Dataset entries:
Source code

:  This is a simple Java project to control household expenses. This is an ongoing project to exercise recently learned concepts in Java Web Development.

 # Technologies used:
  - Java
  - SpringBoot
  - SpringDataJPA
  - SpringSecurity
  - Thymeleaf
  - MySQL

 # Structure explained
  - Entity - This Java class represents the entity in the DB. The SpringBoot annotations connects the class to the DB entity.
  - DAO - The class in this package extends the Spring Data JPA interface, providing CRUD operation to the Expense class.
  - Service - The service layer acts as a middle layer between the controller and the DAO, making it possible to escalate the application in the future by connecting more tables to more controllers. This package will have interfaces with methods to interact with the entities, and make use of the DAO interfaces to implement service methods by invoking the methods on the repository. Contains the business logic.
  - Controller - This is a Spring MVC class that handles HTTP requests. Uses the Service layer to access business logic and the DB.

ACTIVITY: Reproduce the entries above exactly, every line included.

RESPONSE FOR THIS EXERCISE:
Source code

:  This is a simple Java project to control household expenses. This is an ongoing project to exercise recently learned concepts in Java Web Development.

 # Technologies used:
  - Java
  - SpringBoot
  - SpringDataJPA
  - SpringSecurity
  - Thymeleaf
  - MySQL

 # Structure explained
  - Entity - This Java class represents the entity in the DB. The SpringBoot annotations connects the class to the DB entity.
  - DAO - The class in this package extends the Spring Data JPA interface, providing CRUD operation to the Expense class.
  - Service - The service layer acts as a middle layer between the controller and the DAO, making it possible to escalate the application in the future by connecting more tables to more controllers. This package will have interfaces with methods to interact with the entities, and make use of the DAO interfaces to implement service methods by invoking the methods on the repository. Contains the business logic.
  - Controller - This is a Spring MVC class that handles HTTP requests. Uses the Service layer to access business logic and the DB.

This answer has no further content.